Update Deno version to 2.5

[randallb]

Chore

Describe the chore

I'd like to upgrade the edge runtime from 2.1 to 2.5.

Additional context

I'm happy to dev this effort.

[nyannyacha]

Generally, upgrading the Deno codebase in edge-runtime requires overhauling three major components: crates/deno_facade, deno/, and vendor/.

But since we currently lack documented guidelines for this task, it could be a challenging journey for you. So, we generally do not recommend doing it yourself.

We currently expect updates toward version 2.5 to begin early next year.

[riderx]

@nyannyacha the current Deno version is 2.1; it was released 1 year ago. Early next year, will makes 2.5 already 6 months old. Can we get a better timeline for minor versions? Deno docs do not keep old documentation up, so we always deal with a deprecated doc because we lag a lot from minor versions, which is quite ineffective.

[kallebysantos]

Hey @riderx, pls check this answer

Deno itself is composed by multiples crates (sub-packages) so in fact theses LTS are just a version pins over all theses crates, it means that is possible to upgrade theses packages deps gradually. Also the edge-runtime is not a directly 1:1 with upstream and a loot of things was cherry-picked/cloned and customised. This also applies for security patches and bug fixes, so even on 2.1 we can still grab something from latest.

[riderx]

@kallebysantos thanks for enlightening me on this; I do understand the flexibility, but I'm not really sure if that's helpful here to remove confusion.

Following as closely as possible the version that is in a public release is the way to keep confusion as low as possible.

I checked in deno-core there are 4 commits that are not in Deno upstream.

I also saw there are some others fork from Deno; https://github.com/supabase/deno_core https://github.com/supabase/eszip https://github.com/supabase/rusty_v8

That really doesn't help us trust the runtime. I literally use it less and less as it's impossible to know what is in the version we use. That may be why Drizzle Postgres has an SSL issue, and no one gets why.

I really love Deno, but the way it exists in Supabase makes it really hard to deal with. I know lately there is some discussion to have other runtimes, I dont believe Deno is the issue, most of the issue would be fixed if we had the most up to date and complete Deno version.

[kallebysantos]

Hey @riderx, I do understand the confusion and I'm sure that Supabase team does as well. There's already internal plans to improve the version compatibility and Deno support.

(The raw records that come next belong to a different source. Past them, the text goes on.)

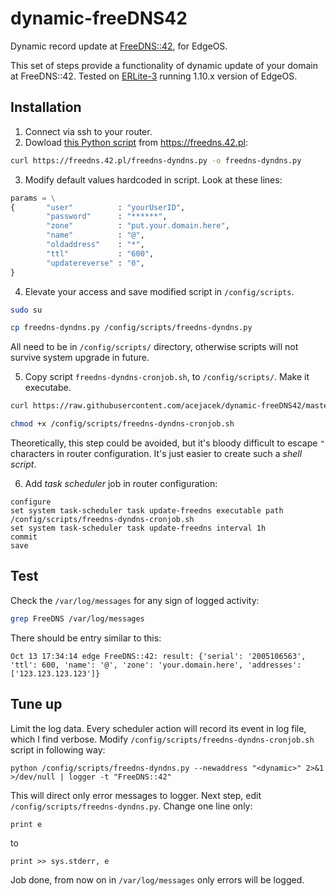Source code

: # dynamic-freeDNS42
Dynamic record update at [FreeDNS::42](https://freedns.42.pl), for EdgeOS.
        
This set of steps provide a functionality of dynamic update of your domain at FreeDNS::42.
Tested on [ERLite-3](https://www.ui.com/edgemax/edgerouter-lite/) running 1.10.x version of EdgeOS.

## Installation

1. Connect via ssh to your router.
2. Dowload [this Python script](https://freedns.42.pl/freedns-dyndns.py) from https://freedns.42.pl:
```bash
curl https://freedns.42.pl/freedns-dyndns.py -o freedns-dyndns.py
```
3. Modify default values hardcoded in script. Look at these lines:
```python
params = \
{       "user"          : "yourUserID",
        "password"      : "******",
        "zone"          : "put.your.domain.here",
        "name"          : "@",
        "oldaddress"    : "*",
        "ttl"           : "600",
        "updatereverse" : "0",
}
```
4. Elevate your access and save modified script in `/config/scripts`.
```bash
sudo su

cp freedns-dyndns.py /config/scripts/freedns-dyndns.py
```
All need to be in `/config/scripts/` directory, otherwise scripts will not survive system upgrade in future.    

5. Copy script `freedns-dyndns-cronjob.sh`, to `/config/scripts/`. Make it executabe.
```bash
curl https://raw.githubusercontent.com/acejacek/dynamic-freeDNS42/master/freedns-dyndns-cronjob.sh -o /config/scripts/freedns-dyndns-cronjob.sh

chmod +x /config/scripts/freedns-dyndns-cronjob.sh
```
Theoretically, this step could be avoided, but it's bloody difficult to escape `"` characters in router configuration. It's just easier to create such a _shell script_.

6. Add _task scheduler_ job in router configuration:
```
configure
set system task-scheduler task update-freedns executable path /config/scripts/freedns-dyndns-cronjob.sh
set system task-scheduler task update-freedns interval 1h
commit
save
```
## Test
Check the `/var/log/messages` for any sign of logged activity:
```bash
grep FreeDNS /var/log/messages
```
There should be entry similar to this:
```
Oct 13 17:34:14 edge FreeDNS::42: result: {'serial': '2005106563', 'ttl': 600, 'name': '@', 'zone': 'your.domain.here', 'addresses': ['123.123.123.123']}
```
## Tune up
Limit the log data. Every scheduler action will record its event in log file, which I find verbose.
Modify `/config/scripts/freedns-dyndns-cronjob.sh` script in following way:
```
python /config/scripts/freedns-dyndns.py --newaddress "<dynamic>" 2>&1 >/dev/null | logger -t "FreeDNS::42"
```
This will direct only error messages to logger. Next step, edit `/config/scripts/freedns-dyndns.py`. Change one line only:
```
print e
```
to 
```
print >> sys.stderr, e
```
Job done, from now on in `/var/log/messages` only errors will be logged.

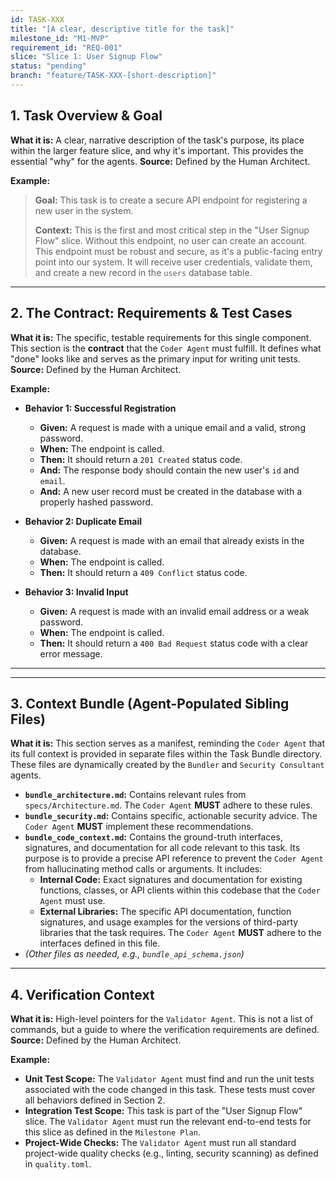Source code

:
 ```yaml
---
id: TASK-XXX
title: "[A clear, descriptive title for the task]"
milestone_id: "M1-MVP"
requirement_id: "REQ-001"
slice: "Slice 1: User Signup Flow"
status: "pending"
branch: "feature/TASK-XXX-[short-description]"
---
```


## 1. Task Overview & Goal

**What it is:** A clear, narrative description of the task's purpose, its place within the larger feature slice, and why it's important. This provides the essential "why" for the agents.
**Source:** Defined by the Human Architect.

**Example:**
> **Goal:** This task is to create a secure API endpoint for registering a new user in the system.
>
> **Context:** This is the first and most critical step in the "User Signup Flow" slice. Without this endpoint, no user can create an account. This endpoint must be robust and secure, as it's a public-facing entry point into our system. It will receive user credentials, validate them, and create a new record in the `users` database table.

---

## 2. The Contract: Requirements & Test Cases

**What it is:** The specific, testable requirements for this single component. This section is the **contract** that the `Coder Agent` must fulfill. It defines what "done" looks like and serves as the primary input for writing unit tests.
**Source:** Defined by the Human Architect.

**Example:**

* **Behavior 1: Successful Registration**
  * **Given:** A request is made with a unique email and a valid, strong password.
  * **When:** The endpoint is called.
  * **Then:** It should return a `201 Created` status code.
  * **And:** The response body should contain the new user's `id` and `email`.
  * **And:** A new user record must be created in the database with a properly hashed password.

* **Behavior 2: Duplicate Email**
  * **Given:** A request is made with an email that already exists in the database.
  * **When:** The endpoint is called.
  * **Then:** It should return a `409 Conflict` status code.

* **Behavior 3: Invalid Input**
  * **Given:** A request is made with an invalid email address or a weak password.
  * **When:** The endpoint is called.
  * **Then:** It should return a `400 Bad Request` status code with a clear error message.

---
---

## 3. Context Bundle (Agent-Populated Sibling Files)

**What it is:** This section serves as a manifest, reminding the `Coder Agent` that its full context is provided in separate files within the Task Bundle directory. These files are dynamically created by the `Bundler` and `Security Consultant` agents.

* **`bundle_architecture.md`:** Contains relevant rules from `specs/Architecture.md`. The `Coder Agent` **MUST** adhere to these rules.
* **`bundle_security.md`:** Contains specific, actionable security advice. The `Coder Agent` **MUST** implement these recommendations.
* **`bundle_code_context.md`:** Contains the ground-truth interfaces, signatures, and documentation for all code relevant to this task. Its purpose is to provide a precise API reference to prevent the `Coder Agent` from hallucinating method calls or arguments. It includes:
  * **Internal Code:** Exact signatures and documentation for existing functions, classes, or API clients within this codebase that the `Coder Agent` must use.
  * **External Libraries:** The specific API documentation, function signatures, and usage examples for the versions of third-party libraries that the task requires.
    The `Coder Agent` **MUST** adhere to the interfaces defined in this file.
* *(Other files as needed, e.g., `bundle_api_schema.json`)*

---

## 4. Verification Context

**What it is:** High-level pointers for the `Validator Agent`. This is not a list of commands, but a guide to where the verification requirements are defined.
**Source:** Defined by the Human Architect.

**Example:**

* **Unit Test Scope:** The `Validator Agent` must find and run the unit tests associated with the code changed in this task. These tests must cover all behaviors defined in Section 2.
* **Integration Test Scope:** This task is part of the "User Signup Flow" slice. The `Validator Agent` must run the relevant end-to-end tests for this slice as defined in the `Milestone Plan`.
* **Project-Wide Checks:** The `Validator Agent` must run all standard project-wide quality checks (e.g., linting, security scanning) as defined in `quality.toml`.
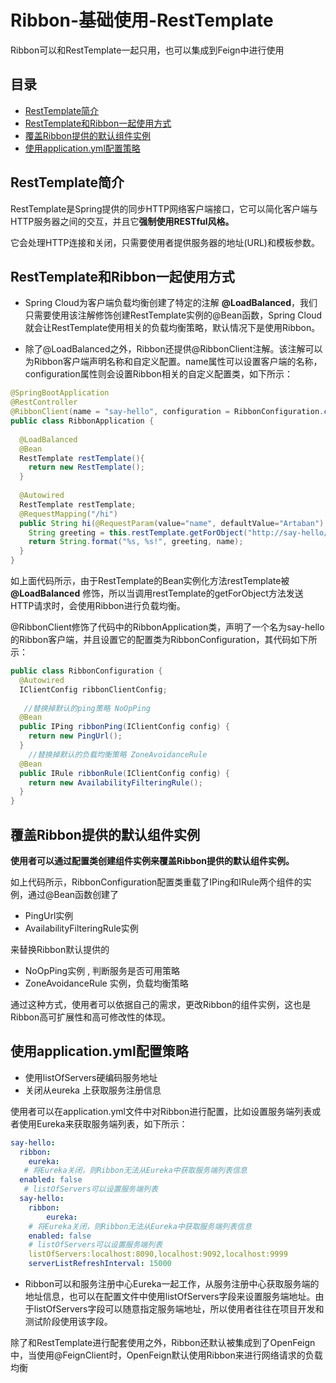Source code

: # Ribbon-基础使用-RestTemplate

Ribbon可以和RestTemplate一起只用，也可以集成到Feign中进行使用

## 目录

- [RestTemplate简介](#RestTemplate简介)
- [RestTemplate和Ribbon一起使用方式](#RestTemplate和Ribbon一起使用方式)
- [覆盖Ribbon提供的默认组件实例](#覆盖Ribbon提供的默认组件实例)
- [使用application.yml配置策略](#使用application.yml配置策略)

## RestTemplate简介

RestTemplate是Spring提供的同步HTTP网络客户端接口，它可以简化客户端与HTTP服务器之间的交互，并且它**强制使用RESTful风格。**

它会处理HTTP连接和关闭，只需要使用者提供服务器的地址(URL)和模板参数。

## RestTemplate和Ribbon一起使用方式

- Spring Cloud为客户端负载均衡创建了特定的注解 **@LoadBalanced**，我们只需要使用该注解修饰创建RestTemplate实例的@Bean函数，Spring Cloud就会让RestTemplate使用相关的负载均衡策略，默认情况下是使用Ribbon。

- 除了@LoadBalanced之外，Ribbon还提供@RibbonClient注解。该注解可以为Ribbon客户端声明名称和自定义配置。name属性可以设置客户端的名称，configuration属性则会设置Ribbon相关的自定义配置类，如下所示：

```java
@SpringBootApplication
@RestController
@RibbonClient(name = "say-hello", configuration = RibbonConfiguration.class)
public class RibbonApplication {
    
  @LoadBalanced
  @Bean
  RestTemplate restTemplate(){
    return new RestTemplate();
  }
    
  @Autowired
  RestTemplate restTemplate;
  @RequestMapping("/hi")
  public String hi(@RequestParam(value="name", defaultValue="Artaban") String name) {
    String greeting = this.restTemplate.getForObject("http://say-hello/greeting", String.class);
    return String.format("%s, %s!", greeting, name);
  }
}
```

如上面代码所示，由于RestTemplate的Bean实例化方法restTemplate被 **@LoadBalanced** 修饰，所以当调用restTemplate的getForObject方法发送HTTP请求时，会使用Ribbon进行负载均衡。

@RibbonClient修饰了代码中的RibbonApplication类，声明了一个名为say-hello的Ribbon客户端，并且设置它的配置类为RibbonConfiguration，其代码如下所示：

```java
public class RibbonConfiguration {
  @Autowired
  IClientConfig ribbonClientConfig;
    
   //替换掉默认的ping策略 NoOpPing
  @Bean
  public IPing ribbonPing(IClientConfig config) {
    return new PingUrl();
  }
    //替换掉默认的负载均衡策略 ZoneAvoidanceRule 
  @Bean
  public IRule ribbonRule(IClientConfig config) {
    return new AvailabilityFilteringRule();
  }
}
```

## 覆盖Ribbon提供的默认组件实例

**使用者可以通过配置类创建组件实例来覆盖Ribbon提供的默认组件实例。**

如上代码所示，RibbonConfiguration配置类重载了IPing和IRule两个组件的实例，通过@Bean函数创建了

- PingUrl实例
- AvailabilityFilteringRule实例

来替换Ribbon默认提供的

- NoOpPing实例 , 判断服务是否可用策略
- ZoneAvoidanceRule 实例，负载均衡策略

通过这种方式，使用者可以依据自己的需求，更改Ribbon的组件实例，这也是Ribbon高可扩展性和高可修改性的体现。

## 使用application.yml配置策略

- 使用listOfServers硬编码服务地址
- 关闭从eureka 上获取服务注册信息

使用者可以在application.yml文件中对Ribbon进行配置，比如设置服务端列表或者使用Eureka来获取服务端列表，如下所示：

```yaml
say-hello:
  ribbon:
    eureka:
   # 将Eureka关闭，则Ribbon无法从Eureka中获取服务端列表信息
  enabled: false
   # listOfServers可以设置服务端列表
  say-hello:
    ribbon:
        eureka:
    # 将Eureka关闭，则Ribbon无法从Eureka中获取服务端列表信息
    enabled: false
    # listOfServers可以设置服务端列表
    listOfServers:localhost:8090,localhost:9092,localhost:9999
    serverListRefreshInterval: 15000
```

- Ribbon可以和服务注册中心Eureka一起工作，从服务注册中心获取服务端的地址信息，也可以在配置文件中使用listOfServers字段来设置服务端地址。由于listOfServers字段可以随意指定服务端地址，所以使用者往往在项目开发和测试阶段使用该字段。

除了和RestTemplate进行配套使用之外，Ribbon还默认被集成到了OpenFeign中，当使用@FeignClient时，OpenFeign默认使用Ribbon来进行网络请求的负载均衡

I really love Deno, but the way it exists in Supabase makes it really hard to deal with. I know lately there is some discussion to have other runtimes, I dont believe Deno is the issue, most of the issue would be fixed

Yes, Deno does a great job and in fact is not the issue here. The current Edge Runtime codebase is a bit challenging to maintain and requires great tech skills, that's why I believe that they prefer to slow major version upgrades 😔 But I'm sure that even its not being pinned to latest version, they can apply security patches and cherry pick fixes from upstream. If you're facing some 2.1 compatibility problem or think that some upstream feature can be relevant, please open a gh issue for it 💚

[riderx]

Thanks for sharing. I wish I could help. Right now I don't get why there are forks of most Deno packages, plus I have little Rust understanding.